> _Your assignment_: Write every entry out again exactly, please, and skip the pictures.

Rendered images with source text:
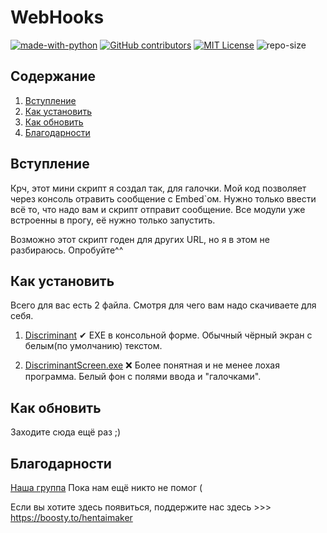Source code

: # WebHooks
[![made-with-python](https://img.shields.io/badge/Made%20with-Python-1f425f.svg)](https://www.python.org/) [![GitHub contributors](https://img.shields.io/badge/contributors-1-yellow)](https://github.com/abova29/discriminant/graphs/contributors/) [![MIT License](https://img.shields.io/badge/License-MIT%20License-brightgreen)](https://opensource.org/licenses/MIT) ![repo-size](https://img.shields.io/badge/repo%20size-9%2C42%20%D0%9C%D0%91-blue)

## Содержание
1. [Вступление](https://github.com/BSNIKYT/webhooks/blob/main/README.md#%D0%B2%D1%81%D1%82%D1%83%D0%BF%D0%BB%D0%B5%D0%BD%D0%B8%D0%B5)
2. [Как установить](https://github.com/abova29/discriminant#Как-установить)
3. [Как обновить](https://github.com/abova29/discriminant#Как-обновить)
4. [Благодарности](https://github.com/abova29/discriminant#Благодарности)

## Вступление

Крч, этот мини скрипт я создал так, для галочки.
Мой код позволяет через консоль отравить сообщение с Embed`ом.
Нужно только ввести всё то, что надо вам и скрипт отправит сообщение.
Все модули уже встроенны в прогу, её нужно только запустить.

Возможно этот скрипт годен для других URL, но я в этом не разбираюсь.
Опробуйте^^

## Как установить

Всего для вас есть 2 файла.
Смотря для чего вам надо скачиваете для себя.

1. [Discriminant](https://github.com/abova29/discriminant/blob/main/Discriminant.exe) 
✔
EXE в консольной форме.
Обычный чёрный экран с белым(по умолчанию) текстом.

2. [DiscriminantScreen.exe]()
❌
Более понятная и не менее лохая программа.
Белый фон с полями ввода и "галочками".

## Как обновить

Заходите сюда ещё раз ;)

## Благодарности
[Наша группа](https://vk.com/club208855754)
Пока нам ещё никто не помог (

Если вы хотите здесь появиться, поддержите нас здесь >>> https://boosty.to/hentaimaker


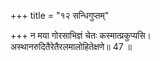+++
title = "१२ सन्धिगुप्तम्"

+++
न मया गोरसाभिज्ञं चेतः कस्मात्प्रकुप्यसि।  
अस्थानरुदितैरेतैरलमालोहितेक्षणे॥ 47 ॥  

[^47]: न निषेधः मे मम आगोरसाभिज्ञमिति पदच्छेदः. मे चेतः आगोरसाभिज्ञं अपराधरसाभिज्ञं नेत्यर्थः.

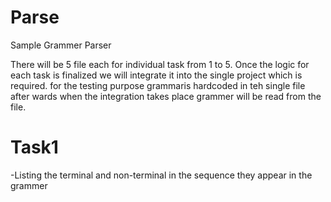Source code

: # Parse
Sample Grammer Parser

There will be 5 file each for individual task from 1 to 5. Once the logic for each task is finalized we will integrate it into the single project which is required. for the testing purpose grammaris hardcoded in teh single file after wards when the integration takes place grammer will be read from the file.

# Task1
-Listing the terminal and non-terminal in the sequence they appear in the grammer
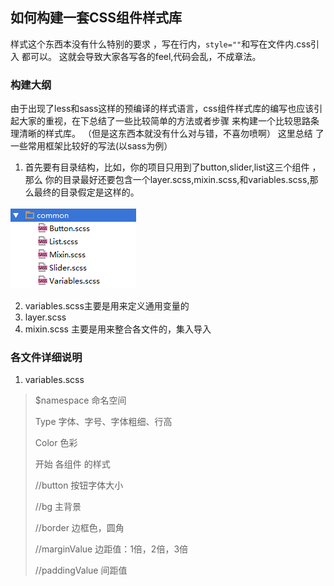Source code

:## 如何构建一套CSS组件样式库

样式这个东西本没有什么特别的要求 ，写在行内，`style=""`和写在文件内.css引入 都可以。
这就会导致大家各写各的feel,代码会乱，不成章法。

### 构建大纲
由于出现了less和sass这样的预编译的样式语言，css组件样式库的编写也应该引起大家的重视，在下总结了一些比较简单的方法或者步骤 来构建一个比较思路条理清晰的样式库。
（但是这东西本就没有什么对与错，不喜勿喷啊）
这里总结 了一些常用框架比较好的写法(以sass为例）

1. 首先要有目录结构，比如，你的项目只用到了button,slider,list这三个组件 ，那么 你的目录最好还要包含一个layer.scss,mixin.scss,和variables.scss,那么最终的目录假定是这样的。

![](https://github.com/hevine/FE-solution/raw/master/imgs/008.png)

2. variables.scss主要是用来定义通用变量的
3. layer.scss 
4. mixin.scss 主要是用来整合各文件的，集入导入

### 各文件详细说明

1. variables.scss

> $namespace 命名空间
> 
> Type 字体、字号、字体粗细、行高
> 
> Color 色彩
>
>开始 各组件 的样式
>
>//button 按钮字体大小
>
>//bg 主背景
>
>//border 边框色，圆角
>
>//marginValue 边距值：1倍，2倍，3倍
>
>//paddingValue 间距值
>

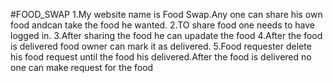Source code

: #FOOD_SWAP
1.My website name is Food Swap.Any one can share his own food andcan take the food he wanted.
2.TO share food one needs to  have logged in.
3.After sharing the food he can upadate the food
4.After the food is delivered food owner can mark it as delivered.
5.Food requester delete his food request until the food his delivered.After the food is delivered no one can make request for the food

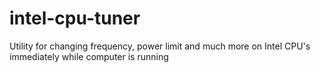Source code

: # intel-cpu-tuner
Utility for changing frequency, power limit and much more on Intel CPU's immediately while computer is running

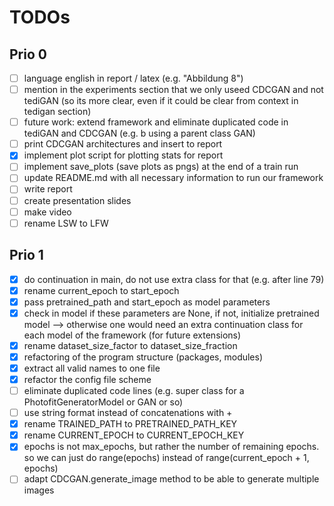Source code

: # TODOs

## Prio 0

- [ ] language english in report / latex (e.g. "Abbildung 8")
- [ ] mention in the experiments section that we only useed CDCGAN and not tediGAN (so its more clear, even if it could be clear from context in tedigan section)
- [ ] future work: extend framework and eliminate duplicated code in tediGAN and CDCGAN (e.g. b using a parent class GAN)
- [ ] print CDCGAN architectures and insert to report
- [x] implement plot script for plotting stats for report
- [ ] implement save_plots (save plots as pngs) at the end of a train run
- [ ] update README.md with all necessary information to run our framework
- [ ] write report
- [ ] create presentation slides
- [ ] make video
- [ ] rename LSW to LFW

## Prio 1

- [x] do continuation in main, do not use extra class for that (e.g. after line 79)
- [x] rename current_epoch to start_epoch
- [x] pass pretrained_path and start_epoch as model parameters
- [x] check in model if these parameters are None, if not, initialize pretrained model --> otherwise one would need an extra continuation class for each model of the framework (for future extensions)
- [x] rename dataset_size_factor to dataset_size_fraction
- [x] refactoring of the program structure (packages, modules)
- [x] extract all valid names to one file
- [x] refactor the config file scheme
- [ ] eliminate duplicated code lines (e.g. super class for a PhotofitGeneratorModel or GAN or so)
- [ ] use string format instead of concatenations with +
- [x] rename TRAINED_PATH to PRETRAINED_PATH_KEY
- [x] rename CURRENT_EPOCH to CURRENT_EPOCH_KEY
- [x] epochs is not max_epochs, but rather the number of remaining epochs. so we can just do range(epochs) instead of range(current_epoch + 1, epochs)
- [ ] adapt CDCGAN.generate_image method to be able to generate multiple images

> _Result of this exercise_:
Source code

: # WebHooks
[![made-with-python](https://img.shields.io/badge/Made%20with-Python-1f425f.svg)](https://www.python.org/) [![GitHub contributors](https://img.shields.io/badge/contributors-1-yellow)](https://github.com/abova29/discriminant/graphs/contributors/) [![MIT License](https://img.shields.io/badge/License-MIT%20License-brightgreen)](https://opensource.org/licenses/MIT) ![repo-size](https://img.shields.io/badge/repo%20size-9%2C42%20%D0%9C%D0%91-blue)

## Содержание
1. [Вступление](https://github.com/BSNIKYT/webhooks/blob/main/README.md#%D0%B2%D1%81%D1%82%D1%83%D0%BF%D0%BB%D0%B5%D0%BD%D0%B8%D0%B5)
2. [Как установить](https://github.com/abova29/discriminant#Как-установить)
3. [Как обновить](https://github.com/abova29/discriminant#Как-обновить)
4. [Благодарности](https://github.com/abova29/discriminant#Благодарности)

## Вступление

Крч, этот мини скрипт я создал так, для галочки.
Мой код позволяет через консоль отравить сообщение с Embed`ом.
Нужно только ввести всё то, что надо вам и скрипт отправит сообщение.
Все модули уже встроенны в прогу, её нужно только запустить.

Возможно этот скрипт годен для других URL, но я в этом не разбираюсь.
Опробуйте^^

## Как установить

Всего для вас есть 2 файла.
Смотря для чего вам надо скачиваете для себя.

1. [Discriminant](https://github.com/abova29/discriminant/blob/main/Discriminant.exe) 
✔
EXE в консольной форме.
Обычный чёрный экран с белым(по умолчанию) текстом.

2. [DiscriminantScreen.exe]()
❌
Более понятная и не менее лохая программа.
Белый фон с полями ввода и "галочками".

## Как обновить

Заходите сюда ещё раз ;)

## Благодарности
[Наша группа](https://vk.com/club208855754)
Пока нам ещё никто не помог (

Если вы хотите здесь появиться, поддержите нас здесь >>> https://boosty.to/hentaimaker


+++
title = "१२ सन्धिगुप्तम्"

+++
न मया गोरसाभिज्ञं चेतः कस्मात्प्रकुप्यसि।  
अस्थानरुदितैरेतैरलमालोहितेक्षणे॥ 47 ॥  

[^47]: न निषेधः मे मम आगोरसाभिज्ञमिति पदच्छेदः. मे चेतः आगोरसाभिज्ञं अपराधरसाभिज्ञं नेत्यर्थः.

Source code

: # Parse
Sample Grammer Parser

There will be 5 file each for individual task from 1 to 5. Once the logic for each task is finalized we will integrate it into the single project which is required. for the testing purpose grammaris hardcoded in teh single file after wards when the integration takes place grammer will be read from the file.

# Task1
-Listing the terminal and non-terminal in the sequence they appear in the grammer
Source code

:## 如何构建一套CSS组件样式库

样式这个东西本没有什么特别的要求 ，写在行内，`style=""`和写在文件内.css引入 都可以。
这就会导致大家各写各的feel,代码会乱，不成章法。

### 构建大纲
由于出现了less和sass这样的预编译的样式语言，css组件样式库的编写也应该引起大家的重视，在下总结了一些比较简单的方法或者步骤 来构建一个比较思路条理清晰的样式库。
（但是这东西本就没有什么对与错，不喜勿喷啊）
这里总结 了一些常用框架比较好的写法(以sass为例）

1. 首先要有目录结构，比如，你的项目只用到了button,slider,list这三个组件 ，那么 你的目录最好还要包含一个layer.scss,mixin.scss,和variables.scss,那么最终的目录假定是这样的。

![](https://github.com/hevine/FE-solution/raw/master/imgs/008.png)

2. variables.scss主要是用来定义通用变量的
3. layer.scss 
4. mixin.scss 主要是用来整合各文件的，集入导入

### 各文件详细说明

1. variables.scss

> $namespace 命名空间
> 
> Type 字体、字号、字体粗细、行高
> 
> Color 色彩
>
>开始 各组件 的样式
>
>//button 按钮字体大小
>
>//bg 主背景
>
>//border 边框色，圆角
>
>//marginValue 边距值：1倍，2倍，3倍
>
>//paddingValue 间距值
>

Source code

: #FOOD_SWAP
1.My website name is Food Swap.Any one can share his own food andcan take the food he wanted.
2.TO share food one needs to  have logged in.
3.After sharing the food he can upadate the food
4.After the food is delivered food owner can mark it as delivered.
5.Food requester delete his food request until the food his delivered.After the food is delivered no one can make request for the food

Source code

: # intel-cpu-tuner
Utility for changing frequency, power limit and much more on Intel CPU's immediately while computer is running

Source code

: # TODOs

## Prio 0

- [ ] language english in report / latex (e.g. "Abbildung 8")
- [ ] mention in the experiments section that we only useed CDCGAN and not tediGAN (so its more clear, even if it could be clear from context in tedigan section)
- [ ] future work: extend framework and eliminate duplicated code in tediGAN and CDCGAN (e.g. b using a parent class GAN)
- [ ] print CDCGAN architectures and insert to report
- [x] implement plot script for plotting stats for report
- [ ] implement save_plots (save plots as pngs) at the end of a train run
- [ ] update README.md with all necessary information to run our framework
- [ ] write report
- [ ] create presentation slides
- [ ] make video
- [ ] rename LSW to LFW

## Prio 1

- [x] do continuation in main, do not use extra class for that (e.g. after line 79)
- [x] rename current_epoch to start_epoch
- [x] pass pretrained_path and start_epoch as model parameters
- [x] check in model if these parameters are None, if not, initialize pretrained model --> otherwise one would need an extra continuation class for each model of the framework (for future extensions)
- [x] rename dataset_size_factor to dataset_size_fraction
- [x] refactoring of the program structure (packages, modules)
- [x] extract all valid names to one file
- [x] refactor the config file scheme
- [ ] eliminate duplicated code lines (e.g. super class for a PhotofitGeneratorModel or GAN or so)
- [ ] use string format instead of concatenations with +
- [x] rename TRAINED_PATH to PRETRAINED_PATH_KEY
- [x] rename CURRENT_EPOCH to CURRENT_EPOCH_KEY
- [x] epochs is not max_epochs, but rather the number of remaining epochs. so we can just do range(epochs) instead of range(current_epoch + 1, epochs)
- [ ] adapt CDCGAN.generate_image method to be able to generate multiple images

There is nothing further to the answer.